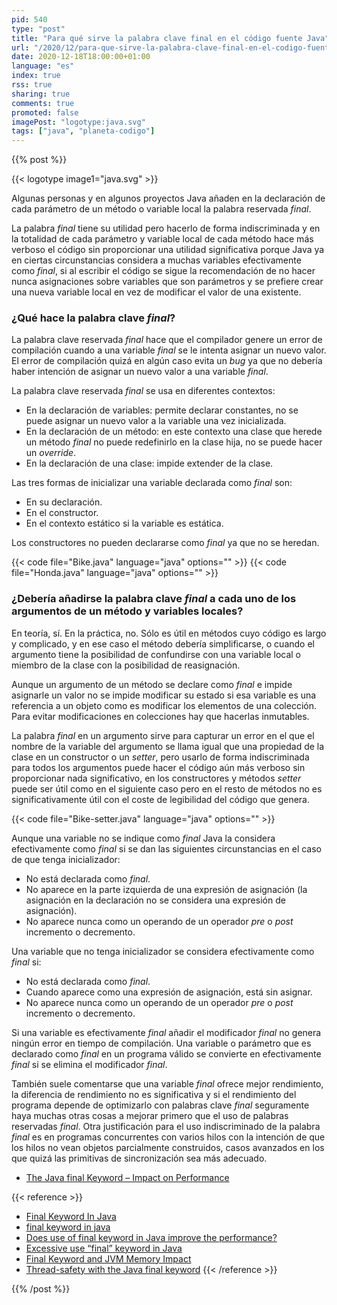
 ```yaml
---
pid: 540
type: "post"
title: "Para qué sirve la palabra clave final en el código fuente Java"
url: "/2020/12/para-que-sirve-la-palabra-clave-final-en-el-codigo-fuente-java/"
date: 2020-12-18T18:00:00+01:00
language: "es"
index: true
rss: true
sharing: true
comments: true
promoted: false
imagePost: "logotype:java.svg"
tags: ["java", "planeta-codigo"]
---
```


{{% post %}}

{{< logotype image1="java.svg" >}}

Algunas personas y en algunos proyectos Java añaden en la declaración de cada parámetro de un método o variable local la palabra reservada _final_.

La palabra _final_ tiene su utilidad pero hacerlo de forma indiscriminada y en la totalidad de cada parámetro y variable local de cada método hace más verboso el código sin proporcionar una utilidad significativa porque Java ya en ciertas circunstancias considera a muchas variables efectivamente como _final_, si al escribir el código se sigue la recomendación de no hacer nunca asignaciones sobre variables que son parámetros y se prefiere crear una nueva variable local en vez de modificar el valor de una existente.

### ¿Qué hace la palabra clave _final_?

La palabra clave reservada _final_ hace que el compilador genere un error de compilación cuando a una variable _final_ se le intenta asignar un nuevo valor. El error de compilación quizá en algún caso evita un _bug_ ya que no debería haber intención de asignar un nuevo valor a una variable _final_.

La palabra clave reservada _final_ se usa en diferentes contextos:

* En la declaración de variables: permite declarar constantes, no se puede asignar un nuevo valor a la variable una vez inicializada.
* En la declaración de un método: en este contexto una clase que herede un método _final_ no puede redefinirlo en la clase hija, no se puede hacer un _override_.
* En la declaración de una clase: impide extender de la clase.

Las tres formas de inicializar una variable declarada como _final_ son:

* En su declaración.
* En el constructor.
* En el contexto estático si la variable es estática.

Los constructores no pueden declararse como _final_ ya que no se heredan.

{{< code file="Bike.java" language="java" options="" >}}
{{< code file="Honda.java" language="java" options="" >}}

### ¿Debería añadirse la palabra clave _final_ a cada uno de los argumentos de un método y variables locales?

En teoría, sí. En la práctica, no. Sólo es útil en métodos cuyo código es largo y complicado, y en ese caso el método debería simplificarse, o cuando el argumento tiene la posibilidad de confundirse con una variable local o miembro de la clase con la posibilidad de reasignación.

Aunque un argumento de un método se declare como _final_ e impide asignarle un valor no se impide modificar su estado si esa variable es una referencia a un objeto como es modificar los elementos de una colección. Para evitar modificaciones en colecciones hay que hacerlas inmutables.

La palabra _final_ en un argumento sirve para capturar un error en el que el nombre de la variable del argumento se llama igual que una propiedad de la clase en un constructor o un _setter_, pero usarlo de forma indiscriminada para todos los argumentos puede hacer el código aún más verboso sin proporcionar nada significativo, en los constructores y métodos _setter_  puede ser útil como en el siguiente caso pero en el resto de métodos no es significativamente útil con el coste de legibilidad del código que genera.

{{< code file="Bike-setter.java" language="java" options="" >}}

Aunque una variable no se indique como _final_ Java la considera efectivamente como _final_ si se dan las siguientes circunstancias en el caso de que tenga inicializador:

* No está declarada como _final_.
* No aparece en la parte izquierda de una expresión de asignación (la asignación en la declaración no se considera una expresión de asignación).
* No aparece nunca como un operando de un operador _pre_ o _post_ incremento o decremento.

Una variable que no tenga inicializador se considera efectivamente como _final_ si:

* No está declarada como _final_.
* Cuando aparece como una expresión de asignación, está sin asignar.
* No aparece nunca como un operando de un operador _pre_ o _post_ incremento o decremento.

Si una variable es efectivamente _final_ añadir el modificador _final_ no genera ningún error en tiempo de compilación. Una variable o parámetro que es declarado como _final_ en un programa válido se convierte en efectivamente _final_ si se elimina el modificador _final_.

También suele comentarse que una variable _final_ ofrece mejor rendimiento, la diferencia de rendimiento no es significativa y si el rendimiento del programa depende de optimizarlo con palabras clave _final_ seguramente haya muchas otras cosas a mejorar primero que el uso de palabras reservadas _final_. Otra justificación para el uso indiscriminado de la palabra _final_ es en programas concurrentes con varios hilos con la intención de que los hilos no vean objetos parcialmente construidos, casos avanzados en los que quizá las primitivas de sincronización sea más adecuado.

* [The Java final Keyword – Impact on Performance](https://www.baeldung.com/java-final-performance)

{{< reference >}}
* [Final Keyword In Java](https://www.javatpoint.com/final-keyword)
* [final keyword in java](https://www.geeksforgeeks.org/final-keyword-java/)
* [Does use of final keyword in Java improve the performance?](https://stackoverflow.com/questions/4279420/does-use-of-final-keyword-in-java-improve-the-performance)
* [Excessive use “final” keyword in Java](https://softwareengineering.stackexchange.com/questions/98691/excessive-use-final-keyword-in-java)
* [Final Keyword and JVM Memory Impact](https://dzone.com/articles/final-keyword-and-jvm-memory-impact)
* [Thread-safety with the Java final keyword](https://www.javamex.com/tutorials/synchronization_final.shtml)
{{< /reference >}}

{{% /post %}}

┄┄┄┄┄┄┄┄┄┄┄┄┄┄┄┄┄┄┄┄

### PROBLEM DETAILS:
Once the line with "[Thread-safety with the" is found, write out that line and every one after it through the last line of the records, exactly and with nothing else.

### REPLY TO THE EXERCISE:
* [Thread-safety with the Java final keyword](https://www.javamex.com/tutorials/synchronization_final.shtml)
{{< /reference >}}

{{% /post %}}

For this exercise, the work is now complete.